La Grecia abbandonata al suo destino
I partner europei si troveranno di fronte a un bivio tra due alternative: (a) ammettere che le condizioni imposte alla Grecia per accedere agli aiuti internazionali hanno obbligato il paese a un aggiustamento troppo rapido, facendolo sprofondare nella recessione e nel caos sociale; occorre quindi un approccio più flessibile e lungimirante se si vuole salvare il paese. (b) Continuare con la linea del rigore e del raggiungimento dei target di bilancio prefissati a tutti i costi. I segnali provenienti dalla Germania e dalla riunione dell’Eurogruppo di ieri non sono incoraggianti, e lasciano prevedere che prevarrà la seconda alternativa. Questa linea, in presenza di un nuovo governo che non rispetterà gli impegni presi da Papademos, condurrà prima o poi al blocco della erogazione degli aiuti concordati in sede europea. Data l’impossibilità di accedere ai mercati finanziari internazionali, ciò condurrà all’insolvenza del paese: il tentativo di gestire in maniera “ordinata” il default(chiamandolo “coinvolgimento del settore privato”) franerà miseramente. Il governo greco non solo non avrà i soldi per ripagare i debiti, ma neppure per pagare stipendi e pensioni.
A questo punto, la Grecia uscirà dall’euro?
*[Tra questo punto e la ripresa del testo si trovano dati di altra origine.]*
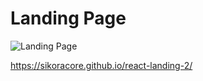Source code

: # Landing Page
![Landing Page](https://i.ibb.co/1n57Qz6/111.png)

https://sikoracore.github.io/react-landing-2/
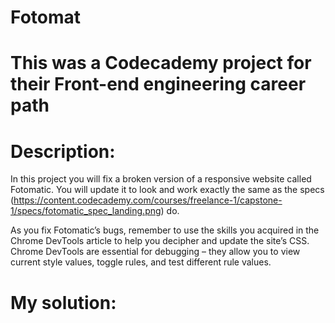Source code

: # Fotomat

# This was a Codecademy project for their Front-end engineering career path 

# Description: 
  In this project you will fix a broken version of a responsive website called Fotomatic. 
  You will update it to look and work exactly the same as the specs 
  (https://content.codecademy.com/courses/freelance-1/capstone-1/specs/fotomatic_spec_landing.png) 
  do.
  
  As you fix Fotomatic’s bugs, remember to use the skills you acquired in the Chrome DevTools 
  article to help you decipher and update the site’s CSS. Chrome DevTools are essential for 
  debugging – they allow you to view current style values, toggle rules, and test different 
  rule values.
  
 # My solution: 
  
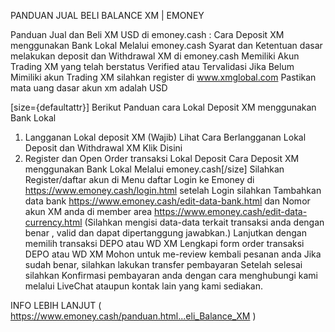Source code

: PANDUAN JUAL BELI BALANCE XM | EMONEY

Panduan Jual dan Beli XM USD di emoney.cash :
Cara Deposit XM menggunakan Bank Lokal Melalui emoney.cash
Syarat dan Ketentuan dasar melakukan deposit dan Withdrawal XM di emoney.cash
Memiliki Akun Trading XM yang telah berstatus Verified atau Tervalidasi
Jika Belum Mimiliki akun Trading XM silahkan register di www.xmglobal.com
Pastikan mata uang dasar akun xm adalah USD


[size={defaultattr}]
Berikut Panduan cara Lokal Deposit XM menggunakan Bank Lokal 
1. Langganan Lokal deposit XM (Wajib) 
 Lihat Cara Berlangganan Lokal Deposit dan Withdrawal XM Klik Disini
2. Register dan Open Order transaksi Lokal Deposit
Cara Deposit XM menggunakan Bank Lokal Melalui emoney.cash[/size]
Silahkan Register/daftar akun di Menu daftar
Login ke Emoney di https://www.emoney.cash/login.html
setelah Login silahkan Tambahkan data bank 
https://www.emoney.cash/edit-data-bank.html
dan Nomor akun XM anda di member area
https://www.emoney.cash/edit-data-currency.html
(Silahkan mengisi data-data terkait transaksi anda dengan benar , valid dan dapat dipertanggung jawabkan.)
Lanjutkan dengan  memilih transaksi DEPO atau WD XM
Lengkapi form order transaksi  DEPO atau WD XM
Mohon untuk me-review kembali pesanan anda
Jika sudah benar, silahkan lakukan transfer pembayaran
Setelah selesai silahkan Konfirmasi pembayaran anda dengan cara menghubungi kami melalui LiveChat ataupun kontak lain yang kami sediakan.



INFO LEBIH LANJUT ( https://www.emoney.cash/panduan.html...eli_Balance_XM )
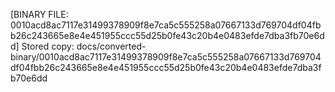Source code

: [BINARY FILE: 0010acd8ac7117e31499378909f8e7ca5c555258a07667133d769704df04fbb26c243665e8e4e451955ccc55d25b0fe43c20b4e0483efde7dba3fb70e6dd]
Stored copy: docs/converted-binary/0010acd8ac7117e31499378909f8e7ca5c555258a07667133d769704df04fbb26c243665e8e4e451955ccc55d25b0fe43c20b4e0483efde7dba3fb70e6dd
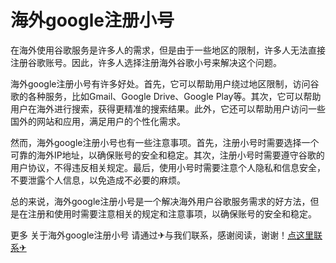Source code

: # 海外google注册小号

在海外使用谷歌服务是许多人的需求，但是由于一些地区的限制，许多人无法直接注册谷歌账号。因此，许多人选择注册海外谷歌小号来解决这个问题。

海外google注册小号有许多好处。首先，它可以帮助用户绕过地区限制，访问谷歌的各种服务，比如Gmail、Google Drive、Google Play等。其次，它可以帮助用户在海外进行搜索，获得更精准的搜索结果。此外，它还可以帮助用户访问一些国外的网站和应用，满足用户的个性化需求。

然而，海外google注册小号也有一些注意事项。首先，注册小号时需要选择一个可靠的海外IP地址，以确保账号的安全和稳定。其次，注册小号时需要遵守谷歌的用户协议，不得违反相关规定。最后，使用小号时需要注意个人隐私和信息安全，不要泄露个人信息，以免造成不必要的麻烦。

总的来说，海外google注册小号是一个解决海外用户谷歌服务需求的好方法，但是在注册和使用时需要注意相关的规定和注意事项，以确保账号的安全和稳定。

更多 关于海外google注册小号 请通过✈与我们联系，感谢阅读，谢谢！[点这里联系✈](https://lm.k02.cc)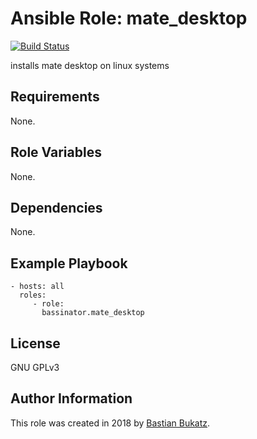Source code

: # Ansible Role: mate_desktop

[![Build Status](https://travis-ci.com/Bassinator/ansible-role-mate-desktop.svg?branch=master)](https://travis-ci.com/Bassinator/ansible-role-mate-desktop)

installs mate desktop on linux systems

## Requirements

None.

## Role Variables

None.

## Dependencies

None.

## Example Playbook


    - hosts: all
      roles:
         - role:
           bassinator.mate_desktop

## License

GNU GPLv3

## Author Information
This role was created in 2018 by [Bastian Bukatz](https://bassinator.github.io).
Tecnicamente, il nesso tra insolvenza e abbandono dell’euro non è così immediato come si potrebbe pensare. Un paese potrebbe essere insolvente e nello stesso tempo restare nella moneta unica: in fondo questo è quello che già successo nel caso della Grecia. Si pensi anche agli Stati Uniti: l’insolvenza del Minnesota o della California non implica l’abbandono del dollaro. Tuttavia, la Grecia potrebbe essere fortemente tentata dall’uscita dall’euro. Non tanto per trarre vantaggio dalla svalutazione: il settore manifatturiero in grado di esportare è molto limitato; ne sarebbe avvantaggiato solo il turismo. Piuttosto, il vantaggio sarebbe il fatto di riguadagnare la sovranità nella gestione della politica monetaria: la rinata banca centrale greca avrebbe mano libera nella monetizzazione del debito pubblico greco, e questa sarebbe l’unica arma di sopravvivenza nel breve termine; naturalmente il costo sarebbe l’inflazione, ma al punto in cui è il paese questo potrebbe essere il minore dei mali.
Quale futuro per l’euro?
Quali sarebbero le conseguenze per gli altri paesi dell’area euro? Il danno principale sarebbe la perdita di credibilità della moneta unica. Una volta creato il precedente che un paese membro dell’Ume può decidere di uscire dall’area euro (o essere costretto a farlo), l’unione monetaria sarebbe di fatto declassata a un accordo di cambio, o a qualcosa di simile.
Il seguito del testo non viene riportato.